The Ramu nickel and copper mine in Papua New Guinea (PNG) has generated controversy and deep concerns over its environmental and social record. Despite fierce local opposition and a legal battle that suspended operations for 19 months, the mine is currently operating, dumping an estimated 14,000 tonnes of toxic mine waste into Basamuk Bay every day.
Tailings are the sludge left once the mineral is extracted from the ore. They contain crushed rock, processing chemicals and naturally occurring elements that become toxic when exposed to air or water. This toxic cocktail settles on and smothers the seafloor, killing everything that lives there. Tailings can also spread, contaminating other areas and destroying coral reefs and other habitat.
Coastal residents depend on the Bismarck Sea for bathing, food and medicine, and an estimated 30,000 fishermen make their livelihoods in Basamuk Bay. The PNG National Fisheries Authority criticized the project, calling it “unsustainable socially, economically and environmentally.”
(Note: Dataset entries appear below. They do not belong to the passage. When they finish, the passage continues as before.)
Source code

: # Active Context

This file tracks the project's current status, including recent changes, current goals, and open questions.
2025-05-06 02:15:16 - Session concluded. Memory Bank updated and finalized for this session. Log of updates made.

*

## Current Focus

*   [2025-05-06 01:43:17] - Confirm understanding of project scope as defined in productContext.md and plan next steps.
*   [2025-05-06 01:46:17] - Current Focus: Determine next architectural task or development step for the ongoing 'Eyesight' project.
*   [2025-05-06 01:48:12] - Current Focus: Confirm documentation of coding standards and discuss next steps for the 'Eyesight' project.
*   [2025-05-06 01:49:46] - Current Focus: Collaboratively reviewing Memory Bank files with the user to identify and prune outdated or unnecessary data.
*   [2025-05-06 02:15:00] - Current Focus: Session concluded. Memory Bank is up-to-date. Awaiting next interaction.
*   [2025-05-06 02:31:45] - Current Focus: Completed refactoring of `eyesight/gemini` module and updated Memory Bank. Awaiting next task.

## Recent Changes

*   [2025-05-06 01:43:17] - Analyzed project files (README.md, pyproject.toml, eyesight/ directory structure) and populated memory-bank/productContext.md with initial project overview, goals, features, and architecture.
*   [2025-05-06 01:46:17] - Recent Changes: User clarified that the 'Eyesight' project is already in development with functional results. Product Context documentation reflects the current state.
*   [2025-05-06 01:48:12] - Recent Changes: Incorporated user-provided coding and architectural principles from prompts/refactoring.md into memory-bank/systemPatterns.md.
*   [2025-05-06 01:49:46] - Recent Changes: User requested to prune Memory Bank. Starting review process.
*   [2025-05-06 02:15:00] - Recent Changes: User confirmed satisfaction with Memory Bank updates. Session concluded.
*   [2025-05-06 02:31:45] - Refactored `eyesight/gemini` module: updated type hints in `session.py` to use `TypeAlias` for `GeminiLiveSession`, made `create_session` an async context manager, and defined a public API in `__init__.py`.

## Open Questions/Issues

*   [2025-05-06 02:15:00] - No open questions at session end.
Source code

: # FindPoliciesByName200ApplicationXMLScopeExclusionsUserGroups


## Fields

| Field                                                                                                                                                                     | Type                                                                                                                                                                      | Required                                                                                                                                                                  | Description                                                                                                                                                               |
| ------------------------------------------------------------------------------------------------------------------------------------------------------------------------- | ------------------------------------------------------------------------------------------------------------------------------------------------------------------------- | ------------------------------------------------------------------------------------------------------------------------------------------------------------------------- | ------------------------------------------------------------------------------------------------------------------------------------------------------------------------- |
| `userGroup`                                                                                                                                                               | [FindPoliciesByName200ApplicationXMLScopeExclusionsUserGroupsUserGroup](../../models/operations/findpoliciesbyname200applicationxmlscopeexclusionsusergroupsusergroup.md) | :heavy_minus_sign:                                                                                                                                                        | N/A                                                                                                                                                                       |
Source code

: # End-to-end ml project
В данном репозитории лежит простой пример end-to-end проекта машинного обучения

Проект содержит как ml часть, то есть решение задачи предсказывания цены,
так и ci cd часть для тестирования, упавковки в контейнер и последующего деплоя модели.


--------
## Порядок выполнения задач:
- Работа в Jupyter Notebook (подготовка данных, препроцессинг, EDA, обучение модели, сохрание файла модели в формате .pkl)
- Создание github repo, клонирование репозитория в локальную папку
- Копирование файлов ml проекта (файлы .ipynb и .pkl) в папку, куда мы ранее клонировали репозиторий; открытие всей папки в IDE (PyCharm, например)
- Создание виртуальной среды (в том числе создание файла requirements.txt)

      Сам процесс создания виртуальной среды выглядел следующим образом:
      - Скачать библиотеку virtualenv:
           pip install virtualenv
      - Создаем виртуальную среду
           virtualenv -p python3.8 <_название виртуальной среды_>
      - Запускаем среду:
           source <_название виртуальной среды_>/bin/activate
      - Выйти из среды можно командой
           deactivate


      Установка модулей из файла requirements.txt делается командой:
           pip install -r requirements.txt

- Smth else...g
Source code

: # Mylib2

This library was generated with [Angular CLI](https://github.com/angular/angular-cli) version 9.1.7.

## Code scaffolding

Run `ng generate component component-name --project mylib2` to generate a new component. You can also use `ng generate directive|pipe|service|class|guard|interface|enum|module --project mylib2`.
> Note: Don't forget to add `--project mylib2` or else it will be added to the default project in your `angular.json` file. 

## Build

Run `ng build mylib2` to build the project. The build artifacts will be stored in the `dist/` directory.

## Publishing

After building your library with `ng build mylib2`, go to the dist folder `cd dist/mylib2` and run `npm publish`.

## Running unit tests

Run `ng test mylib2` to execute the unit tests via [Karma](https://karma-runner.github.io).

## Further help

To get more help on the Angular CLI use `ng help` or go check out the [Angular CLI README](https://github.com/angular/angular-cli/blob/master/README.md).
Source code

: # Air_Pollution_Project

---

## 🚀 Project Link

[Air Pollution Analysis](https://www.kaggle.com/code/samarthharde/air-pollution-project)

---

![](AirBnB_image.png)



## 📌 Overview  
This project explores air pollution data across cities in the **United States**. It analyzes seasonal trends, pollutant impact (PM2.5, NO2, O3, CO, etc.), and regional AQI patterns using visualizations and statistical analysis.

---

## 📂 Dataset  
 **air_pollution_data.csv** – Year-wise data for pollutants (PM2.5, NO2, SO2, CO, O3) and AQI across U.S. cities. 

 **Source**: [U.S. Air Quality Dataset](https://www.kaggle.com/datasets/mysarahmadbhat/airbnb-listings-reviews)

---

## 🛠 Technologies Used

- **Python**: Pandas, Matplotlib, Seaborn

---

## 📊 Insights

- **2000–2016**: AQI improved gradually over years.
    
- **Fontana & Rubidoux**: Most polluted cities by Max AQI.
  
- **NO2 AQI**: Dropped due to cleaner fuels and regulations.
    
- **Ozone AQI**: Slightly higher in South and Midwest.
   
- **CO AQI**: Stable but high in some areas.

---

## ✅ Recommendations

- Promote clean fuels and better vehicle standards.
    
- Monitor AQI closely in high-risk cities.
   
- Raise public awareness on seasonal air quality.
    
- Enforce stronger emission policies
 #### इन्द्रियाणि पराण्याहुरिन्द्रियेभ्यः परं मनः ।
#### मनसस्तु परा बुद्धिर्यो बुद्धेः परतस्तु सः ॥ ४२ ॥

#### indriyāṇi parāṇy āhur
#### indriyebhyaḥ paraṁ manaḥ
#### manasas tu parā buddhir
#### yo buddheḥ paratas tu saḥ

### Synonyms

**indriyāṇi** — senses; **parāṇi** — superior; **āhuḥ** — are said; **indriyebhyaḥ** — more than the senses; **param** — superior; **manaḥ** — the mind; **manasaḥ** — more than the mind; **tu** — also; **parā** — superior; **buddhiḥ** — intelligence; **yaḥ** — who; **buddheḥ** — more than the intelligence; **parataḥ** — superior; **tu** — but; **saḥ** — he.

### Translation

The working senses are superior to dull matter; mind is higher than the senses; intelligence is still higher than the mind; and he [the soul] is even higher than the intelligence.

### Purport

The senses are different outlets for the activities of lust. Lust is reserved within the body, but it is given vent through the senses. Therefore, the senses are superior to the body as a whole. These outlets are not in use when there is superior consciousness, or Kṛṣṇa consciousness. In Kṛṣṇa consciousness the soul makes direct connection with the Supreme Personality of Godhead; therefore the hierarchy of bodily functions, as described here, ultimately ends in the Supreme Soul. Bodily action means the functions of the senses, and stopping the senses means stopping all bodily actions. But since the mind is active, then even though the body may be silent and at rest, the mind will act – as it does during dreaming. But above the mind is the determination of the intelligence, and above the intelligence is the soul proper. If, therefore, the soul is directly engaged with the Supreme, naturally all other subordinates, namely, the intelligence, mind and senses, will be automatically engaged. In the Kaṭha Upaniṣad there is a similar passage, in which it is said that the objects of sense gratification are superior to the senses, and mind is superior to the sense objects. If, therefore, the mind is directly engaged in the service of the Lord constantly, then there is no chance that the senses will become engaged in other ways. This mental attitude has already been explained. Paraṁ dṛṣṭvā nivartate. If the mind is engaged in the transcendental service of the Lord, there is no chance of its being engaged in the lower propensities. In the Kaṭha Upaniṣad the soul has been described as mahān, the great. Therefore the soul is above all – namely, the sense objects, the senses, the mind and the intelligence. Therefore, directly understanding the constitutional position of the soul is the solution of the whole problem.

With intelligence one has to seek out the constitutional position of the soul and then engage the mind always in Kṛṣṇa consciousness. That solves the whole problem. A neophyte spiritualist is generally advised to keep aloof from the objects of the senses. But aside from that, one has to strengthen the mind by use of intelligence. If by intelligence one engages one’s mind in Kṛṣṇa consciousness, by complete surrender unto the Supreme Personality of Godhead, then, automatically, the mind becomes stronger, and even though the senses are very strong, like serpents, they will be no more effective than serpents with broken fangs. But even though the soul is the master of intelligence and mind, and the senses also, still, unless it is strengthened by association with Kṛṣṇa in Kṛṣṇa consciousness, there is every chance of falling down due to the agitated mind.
Lawsuit fails to protect indigenous Kurumbukari peopleA class-action lawsuit from over 1,000 coastal landowners was not enough to block the mine. After years of legal wrangling, during which the plaintiffs and their lawyers faced intimidation and violence from Ramu mine supporters, PNG’s Supreme Court ruled in favor of the project and the plans to dump mine waste into the ocean.
The indigenous Kurumbukari people were forcibly displaced from their ancestral homeland to make way for the mine, separating them from to their livelihoods, traditional way of life, and spiritual practice. Activities from the open-pit mine have polluted the water, destroyed fishing grounds spread disease.
The mine is owned and operated as a joint venture between the Metallurgical Corporation of China Ltd (MCC) and Highlands Pacific, an Australian company. JP Morgan and Citibank are shareholders.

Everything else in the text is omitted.